→ **To do**: Copy all the data exactly, except the pictures.

Working data START

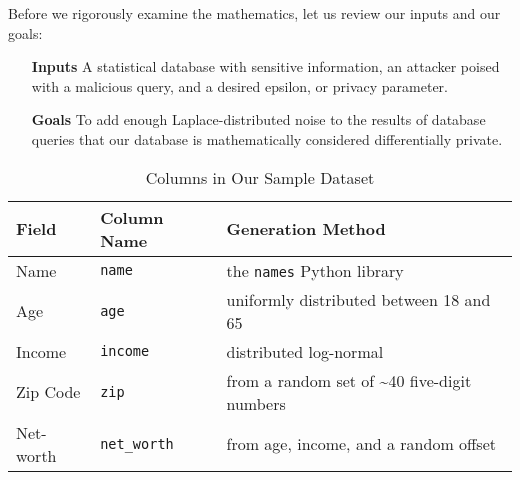 \documentclass[conference,11pt]{IEEEtran}
\begin{document}
Before we rigorously examine the mathematics, let us review our inputs and our
goals:

\begin{itemize}[leftmargin=4em]
    \item [\textbf{Inputs}] A statistical database with sensitive information,
        an attacker poised with a malicious query, and a desired epsilon, or
        privacy parameter.

    \item [\textbf{Goals}] To add enough Laplace-distributed noise to the
        results of database queries that our database is mathematically
        considered differentially private.
\end{itemize}

\begin{table*}[h]
    \caption{Columns in Our Sample Dataset}\label{tab:cols}
    \centering
    \begin{tabular}{l | l | l}
        \textbf{Field} & \textbf{Column Name} & \textbf{Generation Method} \\
        \hline
        Name & \texttt{name} & the \texttt{names} Python library \\
        Age & \texttt{age} & uniformly distributed between 18 and 65 \\
        Income & \texttt{income} & distributed log-normal \\
        Zip Code & \texttt{zip} & from a random set of \textasciitilde40
            five-digit numbers \\
        Net-worth & \texttt{net\_worth} & from age, income, and a random offset
    \end{tabular}
\end{table*}
\end{document}
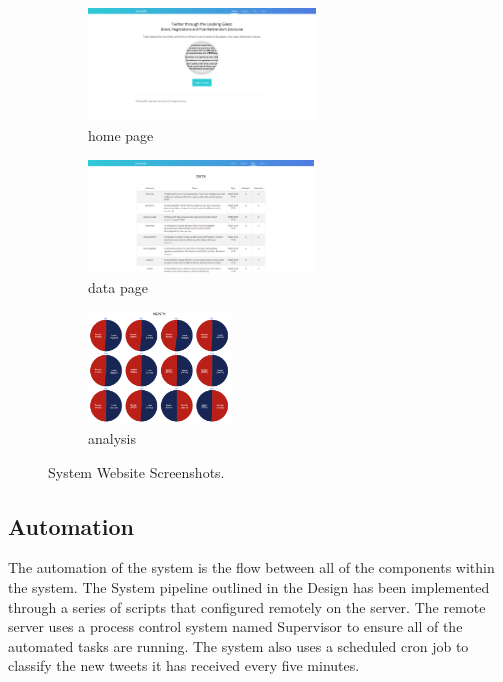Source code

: \documentclass[11pt]{report}
\begin{document}
\begin{figure}[H]
        \begin{subfigure}[b]{0.30\textwidth}
                \includegraphics[width=\linewidth, height = 3cm]{images/home.png}
                \caption{home page}
                \label{fig:gull}
        \end{subfigure}%
        \hfill
        \begin{subfigure}[b]{0.30\textwidth}
                \includegraphics[width=\linewidth, height = 3cm]{images/data.png}
                \caption{data page}
                \label{fig:gull2}
        \end{subfigure}%
        \hfill
        \begin{subfigure}[b]{0.30\textwidth}
                \includegraphics[width=\linewidth, height = 3cm]{images/analysis.png}
                \caption{analysis}
                \label{fig:tiger}
        \end{subfigure}%

        \caption{System Website Screenshots.}\label{fig:screenshots}
\end{figure}

\subsection*{Automation}
The automation of the system is the flow between all of the components within the system. The System pipeline outlined in the Design has been implemented through a series of scripts  that configured remotely on the server. The remote server uses a process control system named Supervisor to ensure all of the automated tasks are running. The system also uses a scheduled cron job to classify the new tweets it has received every five minutes.
\\
\end{document}
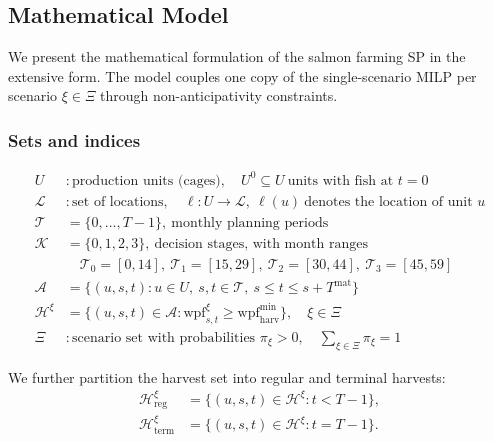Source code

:\documentclass[12pt,a4paper]{article}
\begin{document}
 
\newpage
\subsection{Mathematical Model}
\label{sec:compact}
 
We present the mathematical formulation of the salmon farming SP in the extensive form. The model couples one copy of the single-scenario MILP per scenario $\xi \in \Xi$ through non-anticipativity constraints. 
 
 
\subsubsection{Sets and indices}
\begin{align*}
  U        &: \text{production units (cages)},\quad U^{0} \subseteq U\ \text{units with fish at } t=0 \\
  \mathcal{L} &: \text{set of locations},\quad \ell\colon U\to\mathcal{L},\ \ell(u)\ \text{denotes the location of unit } u \\
  \mathcal{T} &= \{0,\dots,T{-}1\},\ \text{monthly planning periods} \\
  \mathcal{K} &= \{0,1,2,3\},\ \text{decision stages, with month ranges} \\
              &\quad \mathcal{T}_0 = [0,14],\ \mathcal{T}_1 = [15,29],\ \mathcal{T}_2 = [30,44],\ \mathcal{T}_3 = [45,59] \\
  \mathcal{A} &= \{(u,s,t) : u \in U,\ s,t \in \mathcal{T},\ s \leq t \leq s + T^{\mathrm{mat}}\} \\
  \mathcal{H}^\xi    &= \{(u,s,t) \in \mathcal{A} : \mathrm{wpf}^\xi_{s,t} \geq \mathrm{wpf}^{\min}_{\mathrm{harv}}\},\quad \xi \in \Xi \\
  \Xi      &: \text{scenario set with probabilities } \pi_\xi > 0,\quad \textstyle\sum_{\xi \in \Xi} \pi_\xi = 1
\end{align*}
 
We further partition the harvest set into regular and terminal harvests:
\begin{align*}
  \mathcal{H}^\xi_{\mathrm{reg}}  &= \{(u,s,t) \in \mathcal{H}^\xi : t < T{-}1 \}, \\
  \mathcal{H}^\xi_{\mathrm{term}} &= \{(u,s,t) \in \mathcal{H}^\xi : t = T{-}1 \}.
\end{align*}
 
 
\end{document}
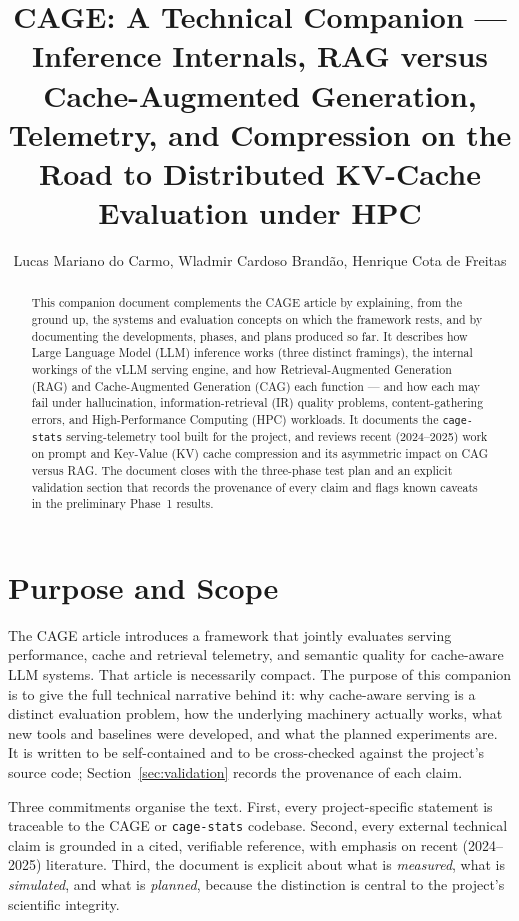 \documentclass[12pt,a4paper]{article}
\title{CAGE: A Technical Companion --- Inference Internals, RAG versus Cache-Augmented Generation, Telemetry, and Compression on the Road to Distributed KV-Cache Evaluation under HPC}
\author{Lucas Mariano do Carmo\inst{1}, Wladmir Cardoso Brandão\inst{1}, Henrique Cota de Freitas\inst{1}}
\date{}
\begin{document}
\singlespacing
\maketitle

\begin{abstract}
This companion document complements the CAGE article by explaining, from the
ground up, the systems and evaluation concepts on which the framework rests, and
by documenting the developments, phases, and plans produced so far. It describes
how Large Language Model (LLM) inference works (three distinct framings), the
internal workings of the vLLM serving engine, and how Retrieval-Augmented
Generation (RAG) and Cache-Augmented Generation (CAG) each function --- and how
each may fail under hallucination, information-retrieval (IR) quality problems,
content-gathering errors, and High-Performance Computing (HPC) workloads. It
documents the \texttt{cage-stats} serving-telemetry tool built for the project,
and reviews recent (2024--2025) work on prompt and Key-Value (KV) cache
compression and its asymmetric impact on CAG versus RAG. The document closes with
the three-phase test plan and an explicit validation section that records the
provenance of every claim and flags known caveats in the preliminary Phase~1
results.
\end{abstract}

\section{Purpose and Scope}

The CAGE article introduces a framework that jointly evaluates serving
performance, cache and retrieval telemetry, and semantic quality for cache-aware
LLM systems. That article is necessarily compact. The purpose of this companion is
to give the full technical narrative behind it: why cache-aware serving is a
distinct evaluation problem, how the underlying machinery actually works, what new
tools and baselines were developed, and what the planned experiments are. It is
written to be self-contained and to be cross-checked against the project's source
code; Section~\ref{sec:validation} records the provenance of each claim.

Three commitments organise the text. First, every project-specific statement is
traceable to the CAGE or \texttt{cage-stats} codebase. Second, every external
technical claim is grounded in a cited, verifiable reference, with emphasis on
recent (2024--2025) literature. Third, the document is explicit about what is
\emph{measured}, what is \emph{simulated}, and what is \emph{planned}, because the
distinction is central to the project's scientific integrity.
\end{document}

Working data END

→ **Problem solution**:
 \documentclass[conference,11pt]{IEEEtran}
\begin{document}
Before we rigorously examine the mathematics, let us review our inputs and our
goals:

\begin{itemize}[leftmargin=4em]
    \item [\textbf{Inputs}] A statistical database with sensitive information,
        an attacker poised with a malicious query, and a desired epsilon, or
        privacy parameter.

    \item [\textbf{Goals}] To add enough Laplace-distributed noise to the
        results of database queries that our database is mathematically
        considered differentially private.
\end{itemize}

\begin{table*}[h]
    \caption{Columns in Our Sample Dataset}\label{tab:cols}
    \centering
    \begin{tabular}{l | l | l}
        \textbf{Field} & \textbf{Column Name} & \textbf{Generation Method} \\
        \hline
        Name & \texttt{name} & the \texttt{names} Python library \\
        Age & \texttt{age} & uniformly distributed between 18 and 65 \\
        Income & \texttt{income} & distributed log-normal \\
        Zip Code & \texttt{zip} & from a random set of \textasciitilde40
            five-digit numbers \\
        Net-worth & \texttt{net\_worth} & from age, income, and a random offset
    \end{tabular}
\end{table*}
\end{document}
Source code

: \documentclass[11pt]{report}
\begin{document}
\begin{figure}[H]
        \begin{subfigure}[b]{0.30\textwidth}
                \includegraphics[width=\linewidth, height = 3cm]{images/home.png}
                \caption{home page}
                \label{fig:gull}
        \end{subfigure}%
        \hfill
        \begin{subfigure}[b]{0.30\textwidth}
                \includegraphics[width=\linewidth, height = 3cm]{images/data.png}
                \caption{data page}
                \label{fig:gull2}
        \end{subfigure}%
        \hfill
        \begin{subfigure}[b]{0.30\textwidth}
                \includegraphics[width=\linewidth, height = 3cm]{images/analysis.png}
                \caption{analysis}
                \label{fig:tiger}
        \end{subfigure}%

        \caption{System Website Screenshots.}\label{fig:screenshots}
\end{figure}

\subsection*{Automation}
The automation of the system is the flow between all of the components within the system. The System pipeline outlined in the Design has been implemented through a series of scripts  that configured remotely on the server. The remote server uses a process control system named Supervisor to ensure all of the automated tasks are running. The system also uses a scheduled cron job to classify the new tweets it has received every five minutes.
\\
\end{document}
Source code

:\documentclass[12pt,a4paper]{article}
\begin{document}
 
\newpage
\subsection{Mathematical Model}
\label{sec:compact}
 
We present the mathematical formulation of the salmon farming SP in the extensive form. The model couples one copy of the single-scenario MILP per scenario $\xi \in \Xi$ through non-anticipativity constraints. 
 
 
\subsubsection{Sets and indices}
\begin{align*}
  U        &: \text{production units (cages)},\quad U^{0} \subseteq U\ \text{units with fish at } t=0 \\
  \mathcal{L} &: \text{set of locations},\quad \ell\colon U\to\mathcal{L},\ \ell(u)\ \text{denotes the location of unit } u \\
  \mathcal{T} &= \{0,\dots,T{-}1\},\ \text{monthly planning periods} \\
  \mathcal{K} &= \{0,1,2,3\},\ \text{decision stages, with month ranges} \\
              &\quad \mathcal{T}_0 = [0,14],\ \mathcal{T}_1 = [15,29],\ \mathcal{T}_2 = [30,44],\ \mathcal{T}_3 = [45,59] \\
  \mathcal{A} &= \{(u,s,t) : u \in U,\ s,t \in \mathcal{T},\ s \leq t \leq s + T^{\mathrm{mat}}\} \\
  \mathcal{H}^\xi    &= \{(u,s,t) \in \mathcal{A} : \mathrm{wpf}^\xi_{s,t} \geq \mathrm{wpf}^{\min}_{\mathrm{harv}}\},\quad \xi \in \Xi \\
  \Xi      &: \text{scenario set with probabilities } \pi_\xi > 0,\quad \textstyle\sum_{\xi \in \Xi} \pi_\xi = 1
\end{align*}
 
We further partition the harvest set into regular and terminal harvests:
\begin{align*}
  \mathcal{H}^\xi_{\mathrm{reg}}  &= \{(u,s,t) \in \mathcal{H}^\xi : t < T{-}1 \}, \\
  \mathcal{H}^\xi_{\mathrm{term}} &= \{(u,s,t) \in \mathcal{H}^\xi : t = T{-}1 \}.
\end{align*}
 
 
\end{document}
 \documentclass[12pt,a4paper]{article}
\title{CAGE: A Technical Companion --- Inference Internals, RAG versus Cache-Augmented Generation, Telemetry, and Compression on the Road to Distributed KV-Cache Evaluation under HPC}
\author{Lucas Mariano do Carmo\inst{1}, Wladmir Cardoso Brandão\inst{1}, Henrique Cota de Freitas\inst{1}}
\date{}
\begin{document}
\singlespacing
\maketitle

\begin{abstract}
This companion document complements the CAGE article by explaining, from the
ground up, the systems and evaluation concepts on which the framework rests, and
by documenting the developments, phases, and plans produced so far. It describes
how Large Language Model (LLM) inference works (three distinct framings), the
internal workings of the vLLM serving engine, and how Retrieval-Augmented
Generation (RAG) and Cache-Augmented Generation (CAG) each function --- and how
each may fail under hallucination, information-retrieval (IR) quality problems,
content-gathering errors, and High-Performance Computing (HPC) workloads. It
documents the \texttt{cage-stats} serving-telemetry tool built for the project,
and reviews recent (2024--2025) work on prompt and Key-Value (KV) cache
compression and its asymmetric impact on CAG versus RAG. The document closes with
the three-phase test plan and an explicit validation section that records the
provenance of every claim and flags known caveats in the preliminary Phase~1
results.
\end{abstract}

\section{Purpose and Scope}

The CAGE article introduces a framework that jointly evaluates serving
performance, cache and retrieval telemetry, and semantic quality for cache-aware
LLM systems. That article is necessarily compact. The purpose of this companion is
to give the full technical narrative behind it: why cache-aware serving is a
distinct evaluation problem, how the underlying machinery actually works, what new
tools and baselines were developed, and what the planned experiments are. It is
written to be self-contained and to be cross-checked against the project's source
code; Section~\ref{sec:validation} records the provenance of each claim.

Three commitments organise the text. First, every project-specific statement is
traceable to the CAGE or \texttt{cage-stats} codebase. Second, every external
technical claim is grounded in a cited, verifiable reference, with emphasis on
recent (2024--2025) literature. Third, the document is explicit about what is
\emph{measured}, what is \emph{simulated}, and what is \emph{planned}, because the
distinction is central to the project's scientific integrity.
\end{document}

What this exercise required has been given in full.